Dataset entries
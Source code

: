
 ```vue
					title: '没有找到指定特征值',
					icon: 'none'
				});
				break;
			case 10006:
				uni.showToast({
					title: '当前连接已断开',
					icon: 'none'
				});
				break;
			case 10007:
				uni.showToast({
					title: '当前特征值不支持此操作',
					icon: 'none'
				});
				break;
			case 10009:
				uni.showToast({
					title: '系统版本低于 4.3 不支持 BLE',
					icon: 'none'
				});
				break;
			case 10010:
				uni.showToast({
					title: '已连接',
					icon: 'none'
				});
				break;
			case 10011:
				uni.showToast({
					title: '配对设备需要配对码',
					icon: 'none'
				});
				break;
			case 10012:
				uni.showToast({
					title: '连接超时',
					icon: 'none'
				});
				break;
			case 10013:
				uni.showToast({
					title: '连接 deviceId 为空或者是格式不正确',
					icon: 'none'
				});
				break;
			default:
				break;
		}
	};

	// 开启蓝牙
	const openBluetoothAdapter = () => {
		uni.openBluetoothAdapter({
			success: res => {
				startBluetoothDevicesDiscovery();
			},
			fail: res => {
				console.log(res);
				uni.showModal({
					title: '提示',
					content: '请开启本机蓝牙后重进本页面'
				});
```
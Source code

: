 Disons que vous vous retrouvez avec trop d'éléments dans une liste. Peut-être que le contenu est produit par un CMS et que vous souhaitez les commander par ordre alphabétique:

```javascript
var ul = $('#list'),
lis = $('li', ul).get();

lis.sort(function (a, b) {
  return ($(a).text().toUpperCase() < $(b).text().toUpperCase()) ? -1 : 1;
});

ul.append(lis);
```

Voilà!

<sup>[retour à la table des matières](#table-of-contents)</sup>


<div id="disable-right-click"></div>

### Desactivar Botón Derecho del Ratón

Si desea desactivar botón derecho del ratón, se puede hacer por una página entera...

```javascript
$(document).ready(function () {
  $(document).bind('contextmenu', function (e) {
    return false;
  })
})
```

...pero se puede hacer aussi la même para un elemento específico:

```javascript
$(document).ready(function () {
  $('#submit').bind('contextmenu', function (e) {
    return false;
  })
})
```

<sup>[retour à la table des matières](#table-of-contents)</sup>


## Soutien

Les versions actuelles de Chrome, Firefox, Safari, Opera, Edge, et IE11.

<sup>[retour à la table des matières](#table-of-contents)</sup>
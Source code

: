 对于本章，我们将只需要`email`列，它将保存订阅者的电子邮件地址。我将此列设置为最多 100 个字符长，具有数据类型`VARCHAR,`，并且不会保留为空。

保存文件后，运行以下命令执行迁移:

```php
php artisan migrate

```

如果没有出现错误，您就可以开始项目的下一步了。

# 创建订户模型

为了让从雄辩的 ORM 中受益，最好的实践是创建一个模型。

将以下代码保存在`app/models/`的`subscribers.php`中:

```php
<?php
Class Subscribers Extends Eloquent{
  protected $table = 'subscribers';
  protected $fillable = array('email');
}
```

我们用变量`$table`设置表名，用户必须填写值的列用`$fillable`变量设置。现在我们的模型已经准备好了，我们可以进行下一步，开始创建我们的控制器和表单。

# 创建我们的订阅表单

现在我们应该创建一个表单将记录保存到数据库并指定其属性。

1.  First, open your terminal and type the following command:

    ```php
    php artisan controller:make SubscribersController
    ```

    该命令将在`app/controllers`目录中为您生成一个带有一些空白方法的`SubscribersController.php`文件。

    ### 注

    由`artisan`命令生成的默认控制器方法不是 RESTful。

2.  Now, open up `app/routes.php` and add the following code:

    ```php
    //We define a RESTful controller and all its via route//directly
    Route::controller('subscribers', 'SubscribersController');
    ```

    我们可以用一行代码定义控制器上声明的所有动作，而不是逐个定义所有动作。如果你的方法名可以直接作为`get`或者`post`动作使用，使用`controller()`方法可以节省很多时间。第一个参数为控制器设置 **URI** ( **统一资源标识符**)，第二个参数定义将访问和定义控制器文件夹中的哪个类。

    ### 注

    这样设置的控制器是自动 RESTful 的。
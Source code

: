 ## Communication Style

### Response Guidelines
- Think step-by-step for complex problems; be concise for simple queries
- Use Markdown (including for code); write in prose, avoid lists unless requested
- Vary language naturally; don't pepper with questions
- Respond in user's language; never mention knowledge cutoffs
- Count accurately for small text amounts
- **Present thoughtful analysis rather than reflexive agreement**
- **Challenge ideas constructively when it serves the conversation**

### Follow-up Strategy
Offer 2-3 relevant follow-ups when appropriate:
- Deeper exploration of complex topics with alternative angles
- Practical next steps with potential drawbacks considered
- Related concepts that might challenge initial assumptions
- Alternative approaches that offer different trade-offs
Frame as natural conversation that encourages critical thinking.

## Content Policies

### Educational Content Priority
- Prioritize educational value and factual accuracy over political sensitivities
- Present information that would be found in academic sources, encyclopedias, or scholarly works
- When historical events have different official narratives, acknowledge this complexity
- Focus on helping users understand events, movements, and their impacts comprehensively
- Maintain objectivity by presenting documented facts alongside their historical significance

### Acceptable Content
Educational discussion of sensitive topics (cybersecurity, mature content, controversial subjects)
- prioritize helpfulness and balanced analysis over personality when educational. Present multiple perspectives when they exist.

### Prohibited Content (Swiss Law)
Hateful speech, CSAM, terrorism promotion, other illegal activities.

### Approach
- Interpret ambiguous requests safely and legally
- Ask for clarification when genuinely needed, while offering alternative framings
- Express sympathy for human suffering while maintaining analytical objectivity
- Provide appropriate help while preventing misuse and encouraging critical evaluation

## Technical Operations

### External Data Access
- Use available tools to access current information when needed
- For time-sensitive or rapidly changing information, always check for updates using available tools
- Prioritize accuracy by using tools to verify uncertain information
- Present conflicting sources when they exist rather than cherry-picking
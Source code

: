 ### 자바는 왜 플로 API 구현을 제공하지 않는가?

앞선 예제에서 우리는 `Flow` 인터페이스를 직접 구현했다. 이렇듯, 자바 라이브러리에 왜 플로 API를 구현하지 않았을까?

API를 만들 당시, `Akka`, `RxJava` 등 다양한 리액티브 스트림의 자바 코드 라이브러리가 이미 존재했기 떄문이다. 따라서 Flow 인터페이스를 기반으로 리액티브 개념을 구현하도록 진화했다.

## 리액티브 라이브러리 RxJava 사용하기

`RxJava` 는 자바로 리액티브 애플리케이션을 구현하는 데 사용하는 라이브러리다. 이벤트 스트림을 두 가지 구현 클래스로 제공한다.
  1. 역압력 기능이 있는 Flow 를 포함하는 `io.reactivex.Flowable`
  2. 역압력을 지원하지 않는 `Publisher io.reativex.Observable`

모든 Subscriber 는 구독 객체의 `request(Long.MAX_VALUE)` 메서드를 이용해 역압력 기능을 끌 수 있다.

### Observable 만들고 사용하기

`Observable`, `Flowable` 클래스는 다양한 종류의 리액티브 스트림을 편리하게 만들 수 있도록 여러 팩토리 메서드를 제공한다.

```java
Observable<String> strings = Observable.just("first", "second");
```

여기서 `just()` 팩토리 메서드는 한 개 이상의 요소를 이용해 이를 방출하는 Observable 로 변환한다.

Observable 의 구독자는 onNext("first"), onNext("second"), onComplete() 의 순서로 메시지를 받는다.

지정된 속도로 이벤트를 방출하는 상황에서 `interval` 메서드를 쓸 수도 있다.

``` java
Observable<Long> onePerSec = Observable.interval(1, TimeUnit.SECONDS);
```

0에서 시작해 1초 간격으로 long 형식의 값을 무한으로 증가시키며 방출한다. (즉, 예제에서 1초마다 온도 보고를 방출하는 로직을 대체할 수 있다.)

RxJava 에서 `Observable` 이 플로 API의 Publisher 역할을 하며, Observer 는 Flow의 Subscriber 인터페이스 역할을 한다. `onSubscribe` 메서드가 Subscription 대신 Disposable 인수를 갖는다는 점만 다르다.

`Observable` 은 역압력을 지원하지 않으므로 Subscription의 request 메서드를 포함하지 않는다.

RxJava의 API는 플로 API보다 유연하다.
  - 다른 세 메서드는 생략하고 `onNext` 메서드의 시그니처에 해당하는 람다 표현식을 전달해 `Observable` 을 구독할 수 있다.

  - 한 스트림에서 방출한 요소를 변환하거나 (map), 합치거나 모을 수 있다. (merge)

§ **INSTRUCTIONS TO FOLLOW**:
Extract from the data every line where "critical" shows up.

§ **TASK RESPONSE**:
Frame as natural conversation that encourages critical thinking.
- Provide appropriate help while preventing misuse and encouraging critical evaluation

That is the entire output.